C'est que les provinciales, comme beaucoup et plus encore que tous les petits éditeurs, est un type (oui, les provinciales, c'est en fait Olivier Véron) insensément scrupuleux. Il trouvait que Crafouilli méritait mieux que sa boutique, et il n'eut de cesse de vouloir que je trouve "mieux", alors que je ne cessais, moi, de lui répéter qu'il était forcément le mieux qui me convenait, vu qu'il avait adoré mon livre en deux temps trois mouvements, et que j'ai horreur d'avoir à tapiner à propos de ce que j'écris.

Mais Il avait pas confiance dans son aura, ce garçon, il me voulait belle sortie avec les tambours de la presse qu'il savait s'écarter avec insistance de tout ce qu'il publiait, il me voulait de la diffusion garantie, du succès ! T'en fais pas, je lui disais, je peux pas espérer meilleur défenseur que toi pour mon légendaire récit, c'est pas le succès que je cherche sinon j'écrirais des romans de gare, j'aurais pas mis 15 ans à fabriquer ce monstre langagier pas du tout dans l'esprit d'aucun temps...

J'avais juste juré d'attendre la réponse de P.O.L, qui me plaisait vraiment comme éditeur, mais Olivier Véron voulait que j'essaye des tas d'autres, alors pour lui faire plaisir j'ai continué à tenter de placer mon manuscrit, des fois à des éditeurs que je choisissais tout seul, des fois sur son conseil.

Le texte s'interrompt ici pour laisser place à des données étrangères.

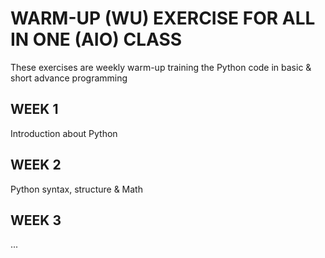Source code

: # WARM-UP (WU) EXERCISE FOR ALL IN ONE (AIO) CLASS
These exercises are weekly warm-up training the Python code in basic & short advance programming
## WEEK 1
Introduction about Python

## WEEK 2
Python syntax, structure & Math

## WEEK 3
...
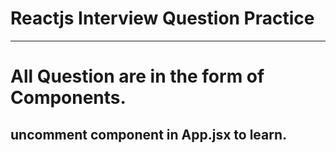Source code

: # Reactjs Interview Question Practice

---

# All Question are in the form of Components.

## uncomment component in App.jsx to learn.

Il était tellement scrupuleux, qu'il a fini par envoyer lui-même les épreuves de mon bouquin à Olivier Rubinstein, avec une copie de la "recommandation" de POL et une très belle lettre où il proposait au directeur de Denoël de se départir des droits que je lui avais cédés si d'aventure mon chef d'œuvre intéressait ce monsieur. On a perdu encore tout un trimestre à attendre la réponse, Véron téléphonait tous les dix jours, il a même proposé une co-édition ! J't'en fous, le Rubinstein - qui se faisait surnommer Rimbaud dans ses jeunes années - comme il s'en tamponnait le bidet de la recommandation de P.O.L, de l'enthousiasme de Véron et de mon bouquin ! Au bout d'un trimestre et quelque de silence radio, il s'est juste fendu d'une lettre hautaine, le Rimbaud, pour expliquer qu'il voyait pas du tout ce que Crafouilli avait à faire dans la littérature d'aujourd'hui. J'ai failli en envoyer une copie à Céline, mais il était déjà mort.